(Stored data)
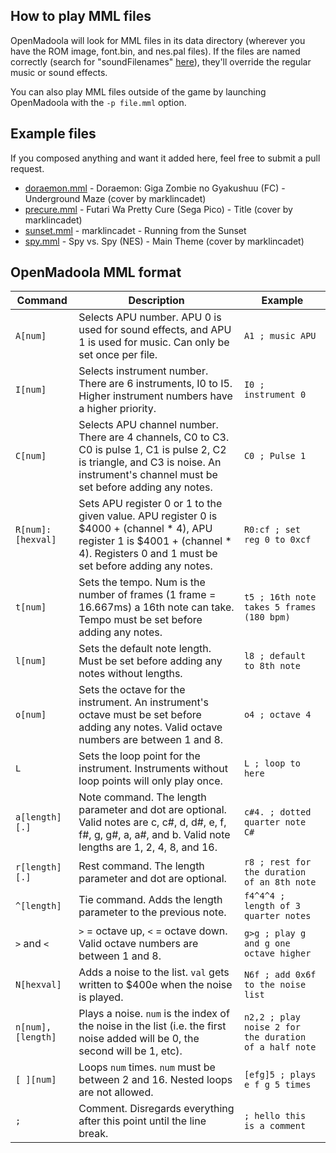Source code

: ## How to play MML files
OpenMadoola will look for MML files in its data directory (wherever you have the ROM image, font.bin, and nes.pal files).
If the files are named correctly (search for "soundFilenames" [here](../src/sound.c)), they'll override the regular music or sound effects.

You can also play MML files outside of the game by launching OpenMadoola with the `-p file.mml` option.

## Example files
If you composed anything and want it added here, feel free to submit a pull request.

- [doraemon.mml](doraemon.mml) - Doraemon: Giga Zombie no Gyakushuu (FC) - Underground Maze (cover by marklincadet)
- [precure.mml](precure.mml) - Futari Wa Pretty Cure (Sega Pico) - Title (cover by marklincadet)
- [sunset.mml](sunset.mml) - marklincadet - Running from the Sunset
- [spy.mml](spy.mml) - Spy vs. Spy (NES) - Main Theme (cover by marklincadet)

## OpenMadoola MML format
| Command           | Description                                                                                                                                                                             | Example                                               |
|-------------------|-----------------------------------------------------------------------------------------------------------------------------------------------------------------------------------------|-------------------------------------------------------|
| `A[num]`          | Selects APU number. APU 0 is used for sound effects, and APU 1 is used for music. Can only be set once per file.                                                                        | `A1 ; music APU`                                      |
| `I[num]`          | Selects instrument number. There are 6 instruments, I0 to I5. Higher instrument numbers have a higher priority.                                                                         | `I0 ; instrument 0`                                   |
| `C[num]`          | Selects APU channel number. There are 4 channels, C0 to C3. C0 is pulse 1, C1 is pulse 2, C2 is triangle, and C3 is noise. An instrument's channel must be set before adding any notes. | `C0 ; Pulse 1`                                        |
| `R[num]:[hexval]` | Sets APU register 0 or 1 to the given value. APU register 0 is $4000 + (channel * 4), APU register 1 is $4001 + (channel * 4). Registers 0 and 1 must be set before adding any notes.   | `R0:cf ; set reg 0 to 0xcf`                           |
| `t[num]`          | Sets the tempo. Num is the number of frames (1 frame = 16.667ms) a 16th note can take. Tempo must be set before adding any notes.                                                       | `t5 ; 16th note takes 5 frames (180 bpm)`             |
| `l[num]`          | Sets the default note length. Must be set before adding any notes without lengths.                                                                                                      | `l8 ; default to 8th note`                            |
| `o[num]`          | Sets the octave for the instrument. An instrument's octave must be set before adding any notes. Valid octave numbers are between 1 and 8.                                               | `o4 ; octave 4`                                       |
| `L`               | Sets the loop point for the instrument. Instruments without loop points will only play once.                                                                                            | `L ; loop to here`                                    |
| `a[length][.]`    | Note command. The length parameter and dot are optional. Valid notes are c, c#, d, d#, e, f, f#, g, g#, a, a#, and b. Valid note lengths are 1, 2, 4, 8, and 16.                        | `c#4. ; dotted quarter note C#`                       |
| `r[length][.]`    | Rest command. The length parameter and dot are optional.                                                                                                                                | `r8 ; rest for the duration of an 8th note`           |                                                                                                                                                                  
| `^[length]`       | Tie command. Adds the length parameter to the previous note.                                                                                                                            | `f4^4^4 ; length of 3 quarter notes`                  |
| `>` and `<`       | `>` = octave up, `<` = octave down. Valid octave numbers are between 1 and 8.                                                                                                           | `g>g ; play g and g one octave higher`                |
| `N[hexval]`       | Adds a noise to the list. `val` gets written to $400e when the noise is played.                                                                                                         | `N6f ; add 0x6f to the noise list`                    |
| `n[num],[length]` | Plays a noise. `num` is the index of the noise in the list (i.e. the first noise added will be 0, the second will be 1, etc).                                                           | `n2,2 ; play noise 2 for the duration of a half note` |
| `[ ][num]`        | Loops `num` times. `num` must be between 2 and 16. Nested loops are not allowed.                                                                                                        | `[efg]5 ; plays e f g 5 times`                        |
| `;`               | Comment. Disregards everything after this point until the line break.                                                                                                                   | `; hello this is a comment`                           |



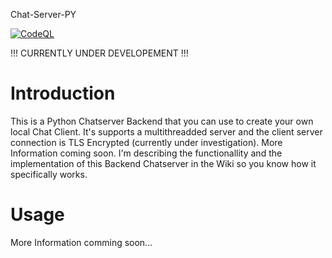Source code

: Chat-Server-PY

[![CodeQL](https://github.com/inf18229/Chat-Server-PY/actions/workflows/codeql-analysis.yml/badge.svg)](https://github.com/inf18229/Chat-Server-PY/actions/workflows/codeql-analysis.yml)

!!! CURRENTLY UNDER DEVELOPEMENT !!!

# Introduction
This is a Python Chatserver Backend that you can use to create your own local Chat Client. It's supports a multithreadded server and the client server connection is TLS Encrypted (currently under investigation). More Information coming soon. I'm describing the functionallity and the implementation of this Backend Chatserver in the Wiki so you know how it specifically works.

# Usage

More Information comming soon...



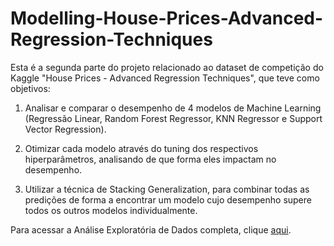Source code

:# Modelling-House-Prices-Advanced-Regression-Techniques

Esta é a segunda parte do projeto relacionado ao dataset de competição do Kaggle "House Prices - Advanced Regression Techniques", que teve como objetivos:

1. Analisar e comparar o desempenho de 4 modelos de Machine Learning (Regressão Linear, Random Forest Regressor, KNN Regressor e Support Vector Regression).  

2. Otimizar cada modelo através do tuning dos respectivos hiperparâmetros, analisando de que forma eles impactam no desempenho.  

3. Utilizar a técnica de Stacking Generalization, para combinar todas as predições de forma a encontrar um modelo cujo desempenho supere todos os outros modelos individualmente.  

Para acessar a Análise Exploratória de Dados completa, clique [aqui](https://hermannvargens.github.io/advaced_regression_houses/).

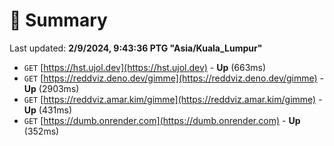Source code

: # 📖 Summary
Last updated: **2/9/2024, 9:43:36 PTG "Asia/Kuala_Lumpur"**

- `GET` [https://hst.ujol.dev](https://hst.ujol.dev) - **Up** (663ms)
- `GET` [https://reddviz.deno.dev/gimme](https://reddviz.deno.dev/gimme) - **Up** (2903ms)
- `GET` [https://reddviz.amar.kim/gimme](https://reddviz.amar.kim/gimme) - **Up** (431ms)
- `GET` [https://dumb.onrender.com](https://dumb.onrender.com) - **Up** (352ms)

Prompt: Report every line of the records that contains the word "effects".

Task solution:
If the files are named correctly (search for "soundFilenames" [here](../src/sound.c)), they'll override the regular music or sound effects.
| `A[num]`          | Selects APU number. APU 0 is used for sound effects, and APU 1 is used for music. Can only be set once per file.                                                                        | `A1 ; music APU`                                      |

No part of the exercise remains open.